Emily Kowalik ’18
The #MeToo and Time’s Up movements have spurred momentum in efforts to have industries disclose details about workforce diversity – data that shows the progress (or lack thereof) for women and minorities in the workplace.
Feminist author Gloria Feldt said in Time that many employers were being forced to make changes in response to #MeToo, like examining gender-based pay differences.
However, the current Trump administration is sabotaging our efforts towards workplace equality.
President Trump has engaged in a blitz attack on regulations, axing rules that were intended to ensure safe workplaces and fair pay; 67 deregulatory actions were made during fiscal year 2017, and a total of 1,579 regulations withdrawn or delayed.
Pay equity is one area where we are in danger of losing our momentum, and it’s time to resist.
Since the 1960s, American companies with more than 100 employees have had to complete an annual census, the EEO-1, a federal form that tallies employees by race and gender across all job categories.
Though not required to make company data public, many companies have released detailed summaries in response to shareholder activists, who have pushed for public disclosure of EEO-1 information.

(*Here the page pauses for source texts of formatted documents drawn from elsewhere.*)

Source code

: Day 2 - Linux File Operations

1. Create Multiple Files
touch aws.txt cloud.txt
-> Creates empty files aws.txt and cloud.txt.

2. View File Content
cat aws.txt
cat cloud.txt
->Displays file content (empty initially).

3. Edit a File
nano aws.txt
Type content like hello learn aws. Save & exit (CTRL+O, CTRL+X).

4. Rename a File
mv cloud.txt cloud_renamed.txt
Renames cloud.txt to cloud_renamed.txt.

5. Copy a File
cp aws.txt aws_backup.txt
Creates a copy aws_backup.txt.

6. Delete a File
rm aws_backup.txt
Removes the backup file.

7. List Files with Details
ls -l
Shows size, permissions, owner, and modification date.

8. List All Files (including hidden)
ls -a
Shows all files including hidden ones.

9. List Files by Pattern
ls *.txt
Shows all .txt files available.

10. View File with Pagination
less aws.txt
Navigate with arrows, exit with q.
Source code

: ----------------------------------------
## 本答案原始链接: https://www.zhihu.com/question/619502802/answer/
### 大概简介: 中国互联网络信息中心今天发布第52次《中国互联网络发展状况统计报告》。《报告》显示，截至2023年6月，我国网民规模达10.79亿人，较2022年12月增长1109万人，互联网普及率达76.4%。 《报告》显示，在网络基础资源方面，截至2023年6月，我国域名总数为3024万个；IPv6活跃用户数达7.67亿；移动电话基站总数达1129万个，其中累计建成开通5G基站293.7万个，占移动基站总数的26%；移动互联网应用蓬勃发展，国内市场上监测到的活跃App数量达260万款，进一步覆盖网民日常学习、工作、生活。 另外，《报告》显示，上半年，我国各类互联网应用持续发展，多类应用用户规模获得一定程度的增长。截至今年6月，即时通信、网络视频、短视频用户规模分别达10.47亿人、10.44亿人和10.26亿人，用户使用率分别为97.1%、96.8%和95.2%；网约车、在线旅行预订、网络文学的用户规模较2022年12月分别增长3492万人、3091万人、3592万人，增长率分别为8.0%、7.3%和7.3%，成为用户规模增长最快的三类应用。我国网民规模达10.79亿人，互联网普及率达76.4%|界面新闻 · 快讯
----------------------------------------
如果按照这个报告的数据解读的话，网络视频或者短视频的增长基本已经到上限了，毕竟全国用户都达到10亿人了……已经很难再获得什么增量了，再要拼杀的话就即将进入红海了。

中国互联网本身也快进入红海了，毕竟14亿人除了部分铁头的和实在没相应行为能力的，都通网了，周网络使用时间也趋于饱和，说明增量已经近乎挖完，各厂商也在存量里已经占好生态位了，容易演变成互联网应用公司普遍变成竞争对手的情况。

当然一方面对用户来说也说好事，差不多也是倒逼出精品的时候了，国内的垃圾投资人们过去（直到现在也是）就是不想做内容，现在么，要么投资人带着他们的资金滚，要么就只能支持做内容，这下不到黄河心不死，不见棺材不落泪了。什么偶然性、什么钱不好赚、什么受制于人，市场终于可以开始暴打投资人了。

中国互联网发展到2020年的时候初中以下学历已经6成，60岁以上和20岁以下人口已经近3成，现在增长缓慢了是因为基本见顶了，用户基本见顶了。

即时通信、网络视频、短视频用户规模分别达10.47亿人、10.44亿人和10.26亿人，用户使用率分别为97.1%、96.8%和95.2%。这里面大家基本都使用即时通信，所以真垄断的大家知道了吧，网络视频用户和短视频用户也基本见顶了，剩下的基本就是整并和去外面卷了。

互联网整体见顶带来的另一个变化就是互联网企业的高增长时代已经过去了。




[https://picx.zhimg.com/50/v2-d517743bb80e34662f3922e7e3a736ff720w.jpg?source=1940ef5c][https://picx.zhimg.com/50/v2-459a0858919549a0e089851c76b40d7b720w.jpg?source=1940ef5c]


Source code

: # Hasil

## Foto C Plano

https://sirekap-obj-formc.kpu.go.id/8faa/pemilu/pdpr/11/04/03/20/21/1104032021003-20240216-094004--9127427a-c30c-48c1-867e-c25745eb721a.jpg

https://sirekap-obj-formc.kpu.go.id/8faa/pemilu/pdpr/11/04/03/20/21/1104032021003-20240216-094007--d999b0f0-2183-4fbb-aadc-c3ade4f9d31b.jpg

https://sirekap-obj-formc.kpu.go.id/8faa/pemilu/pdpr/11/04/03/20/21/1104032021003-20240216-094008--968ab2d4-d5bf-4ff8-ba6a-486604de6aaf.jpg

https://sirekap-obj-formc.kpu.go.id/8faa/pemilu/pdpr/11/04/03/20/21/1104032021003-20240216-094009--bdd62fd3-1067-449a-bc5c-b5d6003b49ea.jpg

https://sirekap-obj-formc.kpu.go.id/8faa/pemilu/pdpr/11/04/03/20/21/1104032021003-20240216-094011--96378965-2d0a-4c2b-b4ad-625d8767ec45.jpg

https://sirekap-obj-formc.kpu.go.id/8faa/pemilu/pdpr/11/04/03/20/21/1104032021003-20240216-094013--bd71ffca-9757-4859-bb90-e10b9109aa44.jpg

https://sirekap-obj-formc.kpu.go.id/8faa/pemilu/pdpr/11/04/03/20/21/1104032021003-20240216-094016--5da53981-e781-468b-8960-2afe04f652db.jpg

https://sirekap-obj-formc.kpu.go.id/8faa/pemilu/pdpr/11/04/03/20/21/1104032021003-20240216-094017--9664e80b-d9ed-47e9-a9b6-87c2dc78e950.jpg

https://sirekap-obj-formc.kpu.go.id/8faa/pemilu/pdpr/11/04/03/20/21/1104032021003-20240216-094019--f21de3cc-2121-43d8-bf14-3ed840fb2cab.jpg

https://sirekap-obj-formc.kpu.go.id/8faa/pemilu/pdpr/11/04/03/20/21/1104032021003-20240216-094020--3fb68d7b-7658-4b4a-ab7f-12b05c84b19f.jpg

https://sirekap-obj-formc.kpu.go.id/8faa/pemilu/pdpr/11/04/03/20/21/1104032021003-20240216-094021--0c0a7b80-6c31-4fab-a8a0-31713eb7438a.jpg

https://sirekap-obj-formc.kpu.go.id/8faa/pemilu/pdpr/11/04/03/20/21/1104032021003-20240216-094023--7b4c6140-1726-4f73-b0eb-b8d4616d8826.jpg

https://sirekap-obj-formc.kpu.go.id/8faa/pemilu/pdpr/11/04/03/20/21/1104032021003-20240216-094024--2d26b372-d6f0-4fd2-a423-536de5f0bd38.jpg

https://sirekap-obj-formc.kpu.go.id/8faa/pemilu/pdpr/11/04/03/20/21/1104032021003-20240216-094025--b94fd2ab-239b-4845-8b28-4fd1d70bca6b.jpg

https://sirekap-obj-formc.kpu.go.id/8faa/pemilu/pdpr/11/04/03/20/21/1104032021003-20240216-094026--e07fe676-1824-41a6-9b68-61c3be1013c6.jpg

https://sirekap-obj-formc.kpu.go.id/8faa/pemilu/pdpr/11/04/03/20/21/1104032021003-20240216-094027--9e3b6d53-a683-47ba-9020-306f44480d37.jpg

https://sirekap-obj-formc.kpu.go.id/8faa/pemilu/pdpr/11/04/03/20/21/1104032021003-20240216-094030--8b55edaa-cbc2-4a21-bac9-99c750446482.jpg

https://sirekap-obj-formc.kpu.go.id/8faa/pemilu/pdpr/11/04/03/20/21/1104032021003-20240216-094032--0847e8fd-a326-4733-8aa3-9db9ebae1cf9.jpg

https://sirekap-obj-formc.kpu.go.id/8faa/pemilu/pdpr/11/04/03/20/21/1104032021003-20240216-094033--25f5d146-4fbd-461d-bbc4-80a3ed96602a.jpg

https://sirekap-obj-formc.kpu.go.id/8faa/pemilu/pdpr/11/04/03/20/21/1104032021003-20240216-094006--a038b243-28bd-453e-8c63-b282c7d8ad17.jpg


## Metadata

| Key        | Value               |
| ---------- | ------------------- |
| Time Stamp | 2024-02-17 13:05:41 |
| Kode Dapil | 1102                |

For example, JPMorgan said women accounted for 24.7 percent of its top ranks in 2016, versus 25.8 percent in 2015. The information guides investors, who believe that a diverse workforce yields better business outcomes, evaluating companies on social criteria.
The Obama administration asked that salary data also be reported, via the EEO-1 pay data collection rule. This pay equity form was intended to identify pay disparities in America’s workplaces and thereby help remedy gender, racial and ethnic pay inequities.
Former EEOC Chair Jenny R. Yang said the collecting of this data “is a significant step forward in addressing discriminatory pay practices. This information will assist employers in evaluating their pay practices to prevent pay discrimination and strengthen enforcement of our federal anti-discrimination laws.”
Many HR specialists had already changed their data collection practices in anticipation of this new rule.
But the Trump administration put the EEO-1 pay data collection rule on hold, making it harder to identify pay disparities and root out employment discrimination. Further, this decision (to save corporations “needless” paperwork, most of which were already done) ignores what the research shows – inequities have gotten worse, not better.
According to the Economic Policy Institute, among workers with the same level of education and work experience, black–white wage gaps are larger today than nearly 40 years ago, and gender pay disparities have remained essentially unchanged for at least 15 years.
In both cases, discrimination has been shown to be a major factor in the persistence of those gaps.
As the Economic Policy Institute notes, the Trump administration is making it harder for the public, employers and federal agencies to identify pay disparities and root out employment discrimination.
Halting the equal pay data rule will make it more difficult for working people to know when they are being discriminated against. The Trump administration and congressional Republicans have spent an enormous amount of time painting regulations as a “problem.”
It is time to end this deception and return to defending the rules that protect us and promote pay equity.